U.K. inflation remained unchanged in September, easing pressure on the Bank of England (BoE) ahead of its November policy meeting, although the rate still sits nearly double the central bank’s target.

According to data from the Office for National Statistics (ONS), annual CPI rose 3.8%, matching readings from July and August, and below forecasts for a 4.0% rise. The monthly rate was flat, compared with a 0.3% gain in August, signaling that price pressures have not intensified further.

Core Inflation and Policy Implications

Core CPI, which excludes volatile items like food and energy, rose 3.5% annually, down slightly from 3.6% in August, and was also flat on a monthly basis.
The numbers suggest that inflationary momentum has slowed, providing some comfort to BoE policymakers who have struggled to bring inflation closer to the 2% medium-term goal.

At its September meeting, the BoE kept interest rates steady at 4%, the lowest in more than two years, after a gradual easing from the 4.75% level seen at the start of 2025. BoE Governor Andrew Bailey cautioned that the U.K. was “not out of the woods yet”, emphasizing that any rate cuts would need to be gradual and carefully timed.

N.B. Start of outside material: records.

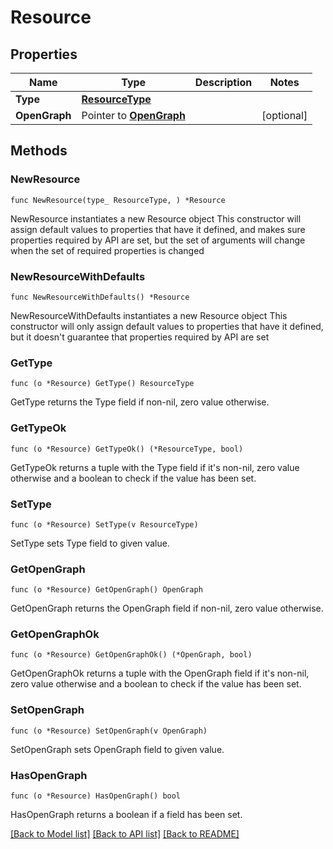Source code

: # Resource

## Properties

Name | Type | Description | Notes
------------ | ------------- | ------------- | -------------
**Type** | [**ResourceType**](ResourceType.md) |  | 
**OpenGraph** | Pointer to [**OpenGraph**](OpenGraph.md) |  | [optional] 

## Methods

### NewResource

`func NewResource(type_ ResourceType, ) *Resource`

NewResource instantiates a new Resource object
This constructor will assign default values to properties that have it defined,
and makes sure properties required by API are set, but the set of arguments
will change when the set of required properties is changed

### NewResourceWithDefaults

`func NewResourceWithDefaults() *Resource`

NewResourceWithDefaults instantiates a new Resource object
This constructor will only assign default values to properties that have it defined,
but it doesn't guarantee that properties required by API are set

### GetType

`func (o *Resource) GetType() ResourceType`

GetType returns the Type field if non-nil, zero value otherwise.

### GetTypeOk

`func (o *Resource) GetTypeOk() (*ResourceType, bool)`

GetTypeOk returns a tuple with the Type field if it's non-nil, zero value otherwise
and a boolean to check if the value has been set.

### SetType

`func (o *Resource) SetType(v ResourceType)`

SetType sets Type field to given value.


### GetOpenGraph

`func (o *Resource) GetOpenGraph() OpenGraph`

GetOpenGraph returns the OpenGraph field if non-nil, zero value otherwise.

### GetOpenGraphOk

`func (o *Resource) GetOpenGraphOk() (*OpenGraph, bool)`

GetOpenGraphOk returns a tuple with the OpenGraph field if it's non-nil, zero value otherwise
and a boolean to check if the value has been set.

### SetOpenGraph

`func (o *Resource) SetOpenGraph(v OpenGraph)`

SetOpenGraph sets OpenGraph field to given value.

### HasOpenGraph

`func (o *Resource) HasOpenGraph() bool`

HasOpenGraph returns a boolean if a field has been set.


[[Back to Model list]](../README.md#documentation-for-models) [[Back to API list]](../README.md#documentation-for-api-endpoints) [[Back to README]](../README.md)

Upcoming Policy and Fiscal Developments

The next BoE interest rate decision is scheduled for November 6, and while another rate cut had been expected earlier, the recent inflation stability may prompt a more cautious stance.

Additionally, Chancellor Rachel Reeves is due to announce her Autumn Budget on November 26, with widespread expectations of tax increases and spending cuts to address a fiscal gap estimated at £40 billion.

Government data showed public borrowing reached £99.8 billion in the first half of the fiscal year—£7.2 billion higher than the forecast set in March—raising concerns about the U.K.’s fiscal position.

The Office for Budget Responsibility (OBR) is also expected to issue a sharp downgrade to growth forecasts, underscoring the delicate balance between fiscal consolidation and monetary flexibility as the U.K. economy navigates slow growth and persistent inflation pressures heading into 2026.